For editing VHDL files I strongly recommend XEmacs with its powerful VHDL mode.
User Management: su, getent, w, id, whoami, last
To change the current user, use
su (Substitute User)
su - username
Only ''root' can do this without knowing the other users password. If you want to get root, you can simply omit the username.
The program
getent displays entries of the administrative databases. Usage
getent database [key ...]
where
database is one of passwd, group, hosts, services, protocols, or networks.
With
w you can determine who is logged in and what he is currently doing.
id shows the current UID and GIDs.
whoami shows the current user's username.
With
last all previous logins and logouts are listed (up to a certain point in the past). This is read from the file /var/log/wtmp. Programms like login, su, ssh, ... append entries to this (binary) file.
Misc: mknod, mkfifo, strings, file,
To create device special files (usually in /dev/) use
mknod. For named pipes you need
mkfifo.
The program
strings filters all text strings from a binary (e.g. executable) file.
The command
file uses
magic to determine the type of a file (see also
man magic). In Unix file types usually are not dependent on their file name (extension) but only on file content.
Filesystem: df, du
With
df (Disk Free) all mounted partitions are shown including the used and free space. The numbers are blocks, usually 1kiByte blocks.
du (Disk Usage) displays the size of a directory and all its subdirectories.

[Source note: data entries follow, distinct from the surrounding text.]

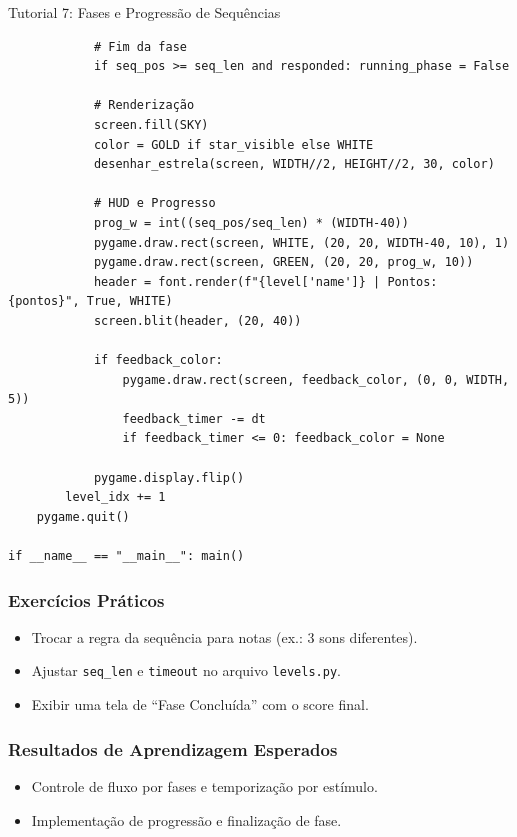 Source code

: \documentclass[11pt,a4paper]{article}
\begin{document}
\begin{boxTutorial}{Tutorial 7: Fases e Progressão de Sequências}
\begin{enumerate}
\begin{verbatim}
            # Fim da fase
            if seq_pos >= seq_len and responded: running_phase = False

            # Renderização
            screen.fill(SKY)
            color = GOLD if star_visible else WHITE
            desenhar_estrela(screen, WIDTH//2, HEIGHT//2, 30, color)
            
            # HUD e Progresso
            prog_w = int((seq_pos/seq_len) * (WIDTH-40))
            pygame.draw.rect(screen, WHITE, (20, 20, WIDTH-40, 10), 1)
            pygame.draw.rect(screen, GREEN, (20, 20, prog_w, 10))
            header = font.render(f"{level['name']} | Pontos: {pontos}", True, WHITE)
            screen.blit(header, (20, 40))
            
            if feedback_color:
                pygame.draw.rect(screen, feedback_color, (0, 0, WIDTH, 5))
                feedback_timer -= dt
                if feedback_timer <= 0: feedback_color = None
            
            pygame.display.flip()
        level_idx += 1
    pygame.quit()

if __name__ == "__main__": main()
    \end{verbatim}
    \end{enumerate}

    \subsubsection*{Exercícios Práticos}
    \begin{itemize}
        \item Trocar a regra da sequência para notas (ex.: 3 sons diferentes).
        \item Ajustar \texttt{seq\_len} e \texttt{timeout} no arquivo \texttt{levels.py}.
        \item Exibir uma tela de ``Fase Concluída'' com o score final.
    \end{itemize}

    \subsubsection*{Resultados de Aprendizagem Esperados}
    \begin{itemize}
        \item Controle de fluxo por fases e temporização por estímulo.
        \item Implementação de progressão e finalização de fase.
    \end{itemize}
\end{boxTutorial}
\end{document}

Packing: zip, unzip, tar, gzip, bzip2
Command | Purpose |
zip | compress files/directories into one zip archive, Usage:
zip archive.zip file1 file2 *.txt
zip -r archive2.zip src/ |
unzip | uncompress an archive into the current directory, -l just lists the content of a zip file |
tar | Tape ARchive, similar to zip/unzip, Compress: tar cvfz archive.tar.gz files..., eXtract: tar xvfz archive.tar.gz, Test (=list): tar tvfz archive.tar.gz, internally calls gzip, replace the 'z' by a 'j' (and '.gz' by '.bz2') to use bzip2. |
gzip | compress single files with the GZip algorithm, every file gets is compressed and gets the (additional) extension '.gz' |
gunzip | uncompress .gz files |
bzip2 | compress single files with the BZip2 algorithm, every file gets is compressed and gets the (additional) extension '.gz' |
bunzip2 | uncompress .bz2 files |
Calculator: bc
Usage:
bc -l
(
-l enables floating point calculation) Type in a formula and get the result.